Now I have got to the stage of drawing my design in pencil on an A1 size card. This, too, has been altered many times. Now it is time to add colour. At this stage it is a momentous move and I am shaking a bit.

With my coloured composition in a satisfactory state the time has come -as is my wont - to paint a mount around it. And within this mount I also not only want to give the painting a setting within the studio, but also to incorporate within it the impression that there is a tall double studio door at one side of the room and a window on the other, I turned over several ideas in my brain and finally settled on a single angle line on either side. 

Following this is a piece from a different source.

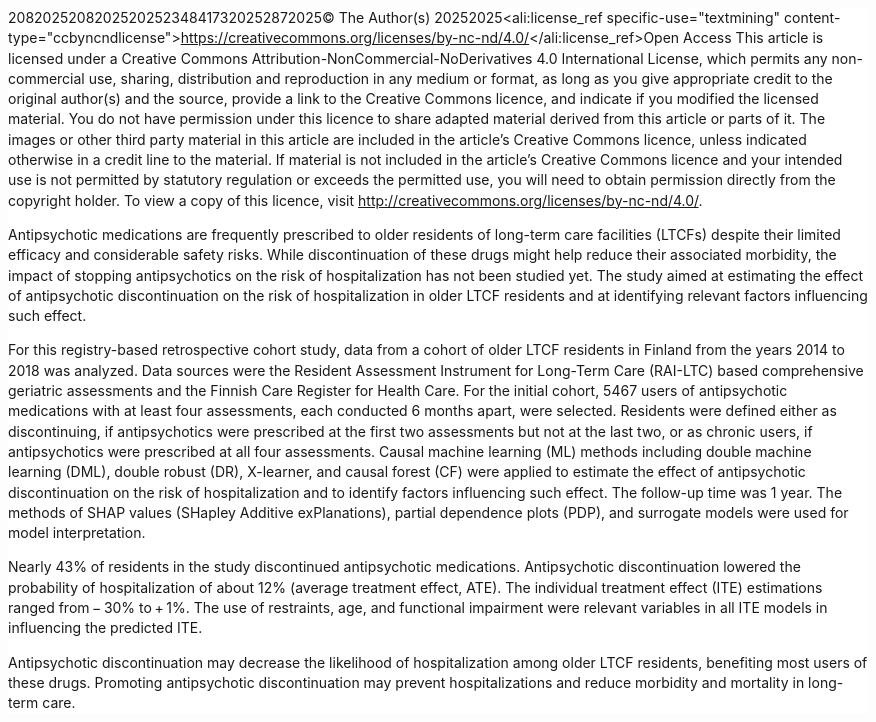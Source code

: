 </aff></contrib-group><pub-date pub-type="epub"><day>20</day><month>8</month><year>2025</year></pub-date><pub-date pub-type="pmc-release"><day>20</day><month>8</month><year>2025</year></pub-date><pub-date pub-type="collection"><year>2025</year></pub-date><volume>23</volume><elocation-id>484</elocation-id><history><date date-type="received"><day>17</day><month>3</month><year>2025</year></date><date date-type="accepted"><day>28</day><month>7</month><year>2025</year></date></history><permissions><copyright-statement>&#x000a9; The Author(s) 2025</copyright-statement><copyright-year>2025</copyright-year><license><ali:license_ref specific-use="textmining" content-type="ccbyncndlicense">https://creativecommons.org/licenses/by-nc-nd/4.0/</ali:license_ref><license-p><bold>Open Access</bold> This article is licensed under a Creative Commons Attribution-NonCommercial-NoDerivatives 4.0 International License, which permits any non-commercial use, sharing, distribution and reproduction in any medium or format, as long as you give appropriate credit to the original author(s) and the source, provide a link to the Creative Commons licence, and indicate if you modified the licensed material. You do not have permission under this licence to share adapted material derived from this article or parts of it. The images or other third party material in this article are included in the article&#x02019;s Creative Commons licence, unless indicated otherwise in a credit line to the material. If material is not included in the article&#x02019;s Creative Commons licence and your intended use is not permitted by statutory regulation or exceeds the permitted use, you will need to obtain permission directly from the copyright holder. To view a copy of this licence, visit <ext-link ext-link-type="uri" xlink:href="https://creativecommons.org/licenses/by-nc-nd/4.0/">http://creativecommons.org/licenses/by-nc-nd/4.0/</ext-link>.</license-p></license></permissions><abstract id="Abs1"><sec><title>Background</title><p id="Par12">Antipsychotic medications are frequently prescribed to older residents of long-term care facilities (LTCFs) despite their limited efficacy and considerable safety risks. While discontinuation of these drugs might help reduce their associated morbidity, the impact of stopping antipsychotics on the risk of hospitalization has not been studied yet. The study aimed at estimating the effect of antipsychotic discontinuation on the risk of hospitalization in older LTCF residents and at identifying relevant factors influencing such effect.</p></sec><sec><title>Methods</title><p id="Par13">For this registry-based retrospective cohort study, data from a cohort of older LTCF residents in Finland from the years 2014 to 2018 was analyzed. Data sources were the Resident Assessment Instrument for Long-Term Care (RAI-LTC) based comprehensive geriatric assessments and the Finnish Care Register for Health Care. For the initial cohort, 5467 users of antipsychotic medications with at least four assessments, each conducted 6&#x000a0;months apart, were selected. Residents were defined either as discontinuing, if antipsychotics were prescribed at the first two assessments but not at the last two, or as chronic users, if antipsychotics were prescribed at all four assessments. Causal machine learning (ML) methods including double machine learning (DML), double robust (DR), X-learner, and causal forest (CF) were applied to estimate the effect of antipsychotic discontinuation on the risk of hospitalization and to identify factors influencing such effect. The follow-up time was 1&#x000a0;year. The methods of SHAP values (SHapley Additive exPlanations), partial dependence plots (PDP), and surrogate models were used for model interpretation.</p></sec><sec><title>Results</title><p id="Par14">Nearly 43% of residents in the study discontinued antipsychotic medications. Antipsychotic discontinuation lowered the probability of hospitalization of about 12% (average treatment effect, ATE). The individual treatment effect (ITE) estimations ranged from&#x02009;&#x02212;&#x02009;30% to&#x02009;+&#x02009;1%. The use of restraints, age, and functional impairment were relevant variables in all ITE models in influencing the predicted ITE.</p></sec><sec><title>Conclusions</title><p id="Par15">Antipsychotic discontinuation may decrease the likelihood of hospitalization among older LTCF residents, benefiting most users of these drugs. Promoting antipsychotic discontinuation may prevent hospitalizations and reduce morbidity and mortality in long-term care.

I made a few very minor alterations before taking the work outside, to lay it down in the garden and spray it well with fixative.

Next came signing it and giving it a studio stamp enclosing its reference number, and then finding a frame once used to hold an aeroplane picture exhibited at the Mayor Gallery in Cork Street.

The painting now hangs on a downstairs wall at home.

I really don't know if anyone will want it, but this whole series is primarily done for myself, recalling parts of my life in paintings and words.



Saturday, March 13, 2021

Ducting Air

I think I'm right in saying that atmospheric pressure decreases with height. Thus, the air inside the top of a tall chimney is of a lower pressure than that inside the bottom of the chimney. So nature and brickwork can provide an up draught of air at no cost or use of machinery.

In a very small way I wanted to use this principle twice in a house that I was designing for myself in the early 1960s.

In one instance, I ducted outside air beneath floor level to below a fire's grate, controlling its volume with a butterfly valve, also below floor level, allowing nature to cause an up draught for the fire's smoke (aided, of course, by heat generated by the fire itself). To make fire work efficiently a draught is necessary. In a house this arrives generally through ill-fitting doors and windows. So the underfloor method prevents unwanted draughts and stiff necks.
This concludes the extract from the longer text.